In the past several days, one of my older posts (that I’m quite proud of, incidentally), got picked up and published at RH Reality Check and Alternet.  If you’re heading over from either of those places – welcome!  Take a look here to find out more about me and my perspective on adolescent sexuality.

For those of you who don’t know, I live in Austin, Texas.  When it drops below freezing here and it happens to be wet, we get ice, not snow.  And that happens maybe once a year.  One other thing to know about my local micro-climate: It changes quickly.  We get huge sweeping cold fronts that drop in from Canada across the plains, and warm blasts from the Gulf of Mexico fighting over our heads all winter long.  I love it!

So yesterday the high was 81.  This morning the low is around 30.  And it snowed!  So my husband, my kids, and I had our first snowball fight at home (we’ve had them in Montana and Germany…) and ate maple syrup over clean snow just like the Ingalls family did in the Big Woods.  It’s been a fabulous morning.

And it got me thinking about changeable winds.  All through yesterday, a warm wind blew in from the south.  Then, suddenly, around 2:30 in the afternoon, it changed to a cold blustery wind from the north.  I stood outside and marveled at the change.

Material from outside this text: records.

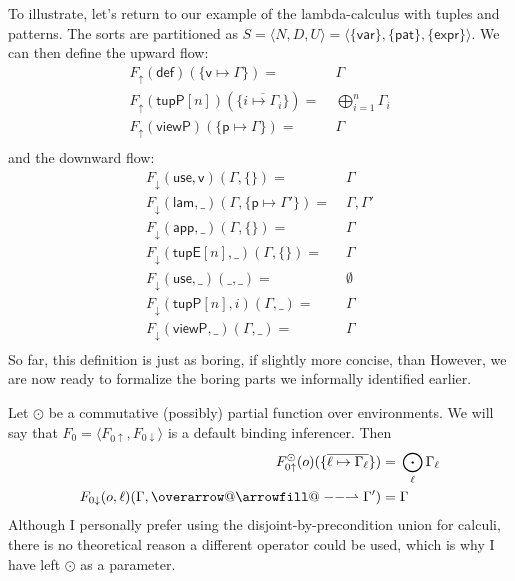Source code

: \documentclass[11pt]{article} %
\makeatletter
\theoremstyle{definition}
\def\rightharpoonupfill@{\arrowfill@\relbar\relbar\rightharpoonup}
\newcommand{\harpvec}{%
   \mathpalette{\overarrow@\rightharpoonupfill@}}
\makeatother
\begin{document}
To illustrate, let's return to our example of the lambda-calculus with tuples and patterns.
The sorts are partitioned as $S = \langle N, D, U \rangle = \langle \{\mathsf{var}\}, \{\mathsf{pat}\}, \{\mathsf{expr}\} \rangle$.
We can then define the upward flow:
\begin{align*}
F_\uparrow(\mathsf{def})(\{\mathsf{v}\mapsto\Gamma\}) =\;& \Gamma \\
F_\uparrow(\mathsf{tupP}[n])(\{\overline{i\mapsto\Gamma_i}\}) =\;& \bigoplus\limits_{i = 1}^n\Gamma_i \\
F_\uparrow(\mathsf{viewP})(\{\mathsf{p}\mapsto\Gamma\}) =\;& \Gamma \\
\end{align*}
and the downward flow:
\begin{align*}
F_\downarrow(\mathsf{use}, \mathsf{v})(\Gamma, \{\}) =\;& \Gamma \\
F_\downarrow(\mathsf{lam}, \_)(\Gamma, \{\mathsf{p} \mapsto \Gamma'\}) =\;& \Gamma,\Gamma' \\
F_\downarrow(\mathsf{app}, \_)(\Gamma, \{\}) =\;& \Gamma \\
F_\downarrow(\mathsf{tupE}[n], \_)(\Gamma, \{\}) =\;& \Gamma \\
F_\downarrow(\mathsf{use}, \_)(\_, \_) =\;& \emptyset \\
F_\downarrow(\mathsf{tupP}[n], i)(\Gamma, \_) =\;& \Gamma \\
F_\downarrow(\mathsf{viewP}, \_)(\Gamma, \_) =\;& \Gamma \\
\end{align*}
So far, this definition is just as boring, if slightly more concise, than 
However, we are now ready to formalize the boring parts we informally identified earlier.


Let $\odot$ be a commutative (possibly) partial function over environments.
We will say that $F_0 = \langle F_{0\uparrow}, F_{0\downarrow} \rangle$ is a default binding inferencer.
Then
\begin{align*}
F_{0\uparrow}^\odot(o)(\{\overline{\ell \mapsto \Gamma_\ell}\}) =\;& \bigodot\limits_\ell \Gamma_\ell \\
F_{0\downarrow}(o, \ell)(\Gamma, \harpvec{\Gamma'}) =\;& \Gamma \\
\end{align*}
Although I personally prefer using the disjoint-by-precondition union for calculi, there is no theoretical reason a different operator could be used, which is why I have left $\odot$ as a parameter.
\end{document}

Living with a teenager can feel very similar to living with dramatic, changeable winds.  Everything is pleasant and lovely, until suddenly it isn’t.  It’s just what happens, much like the weather here in Central Texas.  Some of my friends burrow inside and complain or ignore it or shake their heads and comment on how bizarre it all is.  But really the best thing to do is to sit and marvel at the changeable winds.  Stay grounded, calm, engaged, and know that this storm will pass, so appreciate the passion while it’s here.

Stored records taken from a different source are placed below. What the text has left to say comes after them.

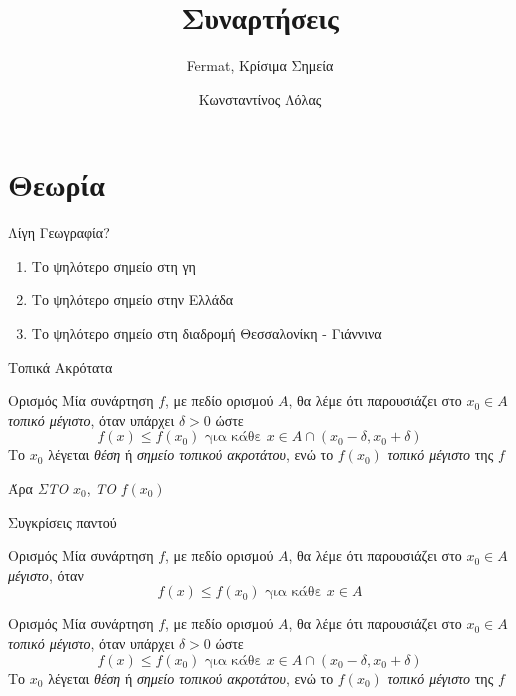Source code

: \documentclass{presentation}
\title{Συναρτήσεις}
\subtitle{Fermat, Κρίσιμα Σημεία}
\author[Λόλας]{Κωνσταντίνος Λόλας}
\institute[$10^ο$ ΓΕΛ]{$10^ο$ ΓΕΛ Θεσσαλονίκης}
\date{}
\begin{document}
\begin{frame}
    \titlepage
\end{frame}

\section{Θεωρία}
\begin{frame}{Λίγη Γεωγραφία?}
    \begin{enumerate}
        \item<1-> Το ψηλότερο σημείο στη γη
        \item<2-> Το ψηλότερο σημείο στην Ελλάδα
        \item<3-> Το ψηλότερο σημείο στη διαδρομή Θεσσαλονίκη - Γιάννινα
    \end{enumerate}
\end{frame}

\begin{frame}{Τοπικά Ακρότατα}
    \begin{block}{Ορισμός}
        Μία συνάρτηση $f$, με πεδίο ορισμού $Α$, θα λέμε ότι παρουσιάζει στο $x_0\in Α$ \emph{τοπικό μέγιστο}, όταν υπάρχει $δ>0$ ώστε
        $$f(x)\le f(x_0) \text{ για κάθε } x\in Α\cap (x_0-δ,x_0+δ)$$
        Το $x_0$ λέγεται \emph{θέση} ή \emph{σημείο τοπικού ακροτάτου}, ενώ το $f(x_0)$ \emph{τοπικό μέγιστο} της $f$
    \end{block}
    Άρα \emph{ΣΤΟ} $x_0$, \emph{ΤΟ} $f(x_0)$
\end{frame}

\begin{frame}{Συγκρίσεις παντού}
    \begin{block}{Ορισμός}
        Μία συνάρτηση $f$, με πεδίο ορισμού $Α$, θα λέμε ότι παρουσιάζει στο $x_0\in Α$ \emph{μέγιστο}, όταν
        $$f(x)\le f(x_0) \text{ για κάθε } x\in Α$$
    \end{block}
    \begin{block}{Ορισμός}
        Μία συνάρτηση $f$, με πεδίο ορισμού $Α$, θα λέμε ότι παρουσιάζει στο $x_0\in Α$ \emph{τοπικό μέγιστο}, όταν υπάρχει $δ>0$ ώστε
        $$f(x)\le f(x_0) \text{ για κάθε } x\in Α\cap (x_0-δ,x_0+δ)$$
        Το $x_0$ λέγεται \emph{θέση} ή \emph{σημείο τοπικού ακροτάτου}, ενώ το $f(x_0)$ \emph{τοπικό μέγιστο} της $f$
    \end{block}
\end{frame}
\end{document}
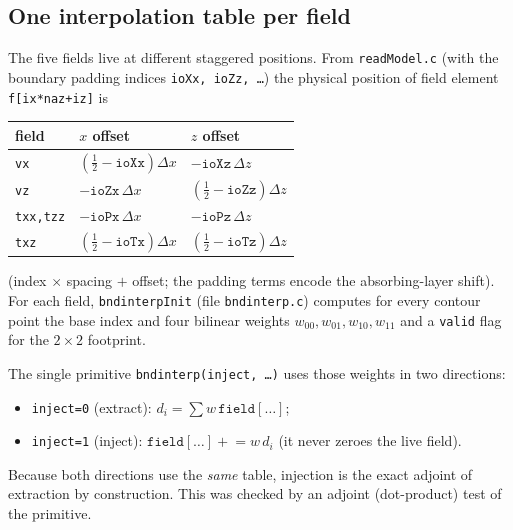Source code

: \documentclass[11pt,a4paper]{article}
\begin{document}
\subsection{One interpolation table per field}
The five fields live at different staggered positions. From \texttt{readModel.c}
(with the boundary padding indices \texttt{ioXx, ioZz, \dots}) the physical
position of field element \texttt{f[ix*naz+iz]} is
\begin{center}
\begin{tabular}{lll}\toprule
field & $x$ offset & $z$ offset\\\midrule
\texttt{vx}  & $(\tfrac12-\texttt{ioXx})\Delta x$ & $-\texttt{ioXz}\,\Delta z$\\
\texttt{vz}  & $-\texttt{ioZx}\,\Delta x$ & $(\tfrac12-\texttt{ioZz})\Delta z$\\
\texttt{txx,tzz} & $-\texttt{ioPx}\,\Delta x$ & $-\texttt{ioPz}\,\Delta z$\\
\texttt{txz} & $(\tfrac12-\texttt{ioTx})\Delta x$ & $(\tfrac12-\texttt{ioTz})\Delta z$\\\bottomrule
\end{tabular}
\end{center}
(index $\times$ spacing $+$ offset; the padding terms encode the absorbing-layer
shift). For each field, \texttt{bndinterpInit} (file \texttt{bndinterp.c}) computes
for every contour point the base index and four bilinear weights
$w_{00},w_{01},w_{10},w_{11}$ and a \texttt{valid} flag for the $2\times2$ footprint.

The single primitive \texttt{bndinterp(inject, \dots)} uses those weights in two
directions:
\begin{itemize}[leftmargin=1.2em]
\item \texttt{inject=0} (extract): $d_i=\sum w\,\texttt{field}[\dots]$;
\item \texttt{inject=1} (inject): $\texttt{field}[\dots]\mathrel{+}=w\,d_i$
  (it never zeroes the live field).
\end{itemize}
Because both directions use the \emph{same} table, injection is the exact
adjoint of extraction by construction. This was checked by an adjoint (dot-product)
test of the primitive.
\end{document}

Your teenagers will not always be teenagers, and just like you appreciated them as babies for their essential baby-ness, now you need to appreciate them as teenagers for their essential teenager-ness.

About Karen Rayne

Dr. Karen Rayne has been supporting parents and families since 2007 when she received her PhD in Educational Psychology. A specialist in child wellbeing, Dr. Rayne has spent much of her career supporting parents, teachers, and other adults who care for children and teenagers.


  1. beautiful metaphor, Karen.

  2. We’re practically neighbors – I’m in Corpus. Went to UT for my MSSW even.